J’ai voulu, bien sûr, revoir HANOÏ et
HAÏPHONG, mais surtout refaire la RC4 : LANG SON, THAT KHE, le Col
de LOUNG PHAÏ, DONG KHE, CAO BANG, BAC KAN... Peu de traces militaires
de notre présence, sauf quelques ouvrages bétonnés
en bordure du Delta. Mais les paysans étaient toujours courbés
dans la rizière pour repiquer le riz, avec des buffles apparemment
toujours aussi placides.
Les paysages étaient les mêmes, superbes
et souvent grandioses, mais nous ne les avions pas regardés de la
même façon, et nous ne les avions pas appréciés,
trop occupés à scruter la végétation pour essayer
de détecter l’embuscade meurtrière.
J’ai cherché le cimetière de DONG
KHE, pour essayer de retrouver la tombe du Capitaine CASANOVA, de mon sous-officier
adjoint, et de nos tirailleurs, que j’avais enterrés. Mais il y
avait une école à sa place... Après avoir interrogé
bien des gens dans le village, j’ai appris que les restes de nos soldats
avaient été officiellement exhumés et transportés
à HANOÏ. Ils sont très certainement maintenant à
la Nécropole de FREJUS, parmi les 4000 " inconnus " rapatriés.
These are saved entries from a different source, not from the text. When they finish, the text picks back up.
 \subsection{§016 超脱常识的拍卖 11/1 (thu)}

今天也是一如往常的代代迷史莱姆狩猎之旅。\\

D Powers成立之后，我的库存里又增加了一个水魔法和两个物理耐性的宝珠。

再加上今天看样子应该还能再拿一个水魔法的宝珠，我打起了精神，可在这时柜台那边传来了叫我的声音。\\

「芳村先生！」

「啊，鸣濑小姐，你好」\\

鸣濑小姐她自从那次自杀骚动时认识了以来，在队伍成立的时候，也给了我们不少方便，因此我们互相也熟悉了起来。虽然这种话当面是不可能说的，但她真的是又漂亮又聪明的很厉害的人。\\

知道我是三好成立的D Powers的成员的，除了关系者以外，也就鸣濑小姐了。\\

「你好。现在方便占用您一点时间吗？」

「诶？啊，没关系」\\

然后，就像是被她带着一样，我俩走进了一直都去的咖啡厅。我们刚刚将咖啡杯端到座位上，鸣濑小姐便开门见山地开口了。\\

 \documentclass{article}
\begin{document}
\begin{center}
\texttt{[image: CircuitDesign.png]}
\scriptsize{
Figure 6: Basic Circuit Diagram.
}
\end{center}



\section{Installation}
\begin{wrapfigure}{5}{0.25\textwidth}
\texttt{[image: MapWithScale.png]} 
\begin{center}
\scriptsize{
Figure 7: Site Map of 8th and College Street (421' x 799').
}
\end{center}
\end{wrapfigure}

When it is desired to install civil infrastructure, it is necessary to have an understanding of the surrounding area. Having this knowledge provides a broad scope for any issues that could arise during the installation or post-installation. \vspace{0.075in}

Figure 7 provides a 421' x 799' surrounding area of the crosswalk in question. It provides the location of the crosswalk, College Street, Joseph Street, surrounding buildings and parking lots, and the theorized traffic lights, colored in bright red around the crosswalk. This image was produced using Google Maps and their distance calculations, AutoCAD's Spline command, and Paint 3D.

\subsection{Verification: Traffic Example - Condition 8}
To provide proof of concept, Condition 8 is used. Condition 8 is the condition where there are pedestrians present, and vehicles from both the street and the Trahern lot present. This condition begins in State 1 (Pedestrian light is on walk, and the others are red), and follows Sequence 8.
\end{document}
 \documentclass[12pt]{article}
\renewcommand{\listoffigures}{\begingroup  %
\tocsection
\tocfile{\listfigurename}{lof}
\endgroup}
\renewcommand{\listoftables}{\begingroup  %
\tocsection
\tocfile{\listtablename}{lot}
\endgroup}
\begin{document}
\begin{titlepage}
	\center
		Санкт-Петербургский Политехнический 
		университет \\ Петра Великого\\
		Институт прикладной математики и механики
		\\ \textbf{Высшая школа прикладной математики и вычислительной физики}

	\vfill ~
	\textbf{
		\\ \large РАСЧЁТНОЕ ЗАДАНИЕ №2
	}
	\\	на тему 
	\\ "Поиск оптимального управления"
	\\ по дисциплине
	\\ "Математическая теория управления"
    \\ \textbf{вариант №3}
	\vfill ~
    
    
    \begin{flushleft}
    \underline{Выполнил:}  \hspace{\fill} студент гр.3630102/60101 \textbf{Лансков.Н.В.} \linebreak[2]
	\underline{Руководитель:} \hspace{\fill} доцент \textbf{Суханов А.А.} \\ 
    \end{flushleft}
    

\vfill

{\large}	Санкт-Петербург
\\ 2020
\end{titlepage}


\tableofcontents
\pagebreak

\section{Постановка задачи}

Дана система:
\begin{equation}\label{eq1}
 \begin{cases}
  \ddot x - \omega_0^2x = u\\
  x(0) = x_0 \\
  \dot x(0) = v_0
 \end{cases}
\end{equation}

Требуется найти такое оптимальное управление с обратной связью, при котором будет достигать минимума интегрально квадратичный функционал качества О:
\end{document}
Maintenant la page est tournée, après
beaucoup d’autres pages qui ont été tournées depuis
des siècles par tous ceux qui m’ont précédé.
Je pense souvent à cette longue lignée d’êtres humains,
avec leurs joies et leurs peines, qui se sont succédés certainement
au prix d’un très dur labeur sur leur terre corrézienne.
Ils ont traversé des guerres, des révoltes, peut-être
des famines et des épidémies, mais ils ont serré les
dents et poursuivi leur chemin, en créant leur famille, assurant
leur descendance, et apportant leur " pierre " même très modeste.
Je pense à mon père, à la
guerre de 14-18, engagé volontaire 8 jours après avoir atteint
l’âge réglementaire des 18 ans, et blessé quelques
mois après au Chemin des Dames. Je pense à mon grand-père,
qui a obtenu son baccalauréat en 1880. Je pense à mon arrière
arrière grand-père, conscrit pendant les guerres napoléoniennes,
simple fusilier 2ème classe au 44ème de Ligne de la Grande
Armée, qui a usé ses semelles de la Prusse à l’Espagne,
avant d’être blessé devant SARAGOSSE. Je pense à tous
ceux que je ne connais pas, mais qui ont bien existé pour que je
sois là.
Je sens qu’ils sont tous derrière moi, et
j’espère qu’ils pensent que j’ai été digne d’eux,
et que moi aussi j’apporte ma pierre pour continuer le chemin...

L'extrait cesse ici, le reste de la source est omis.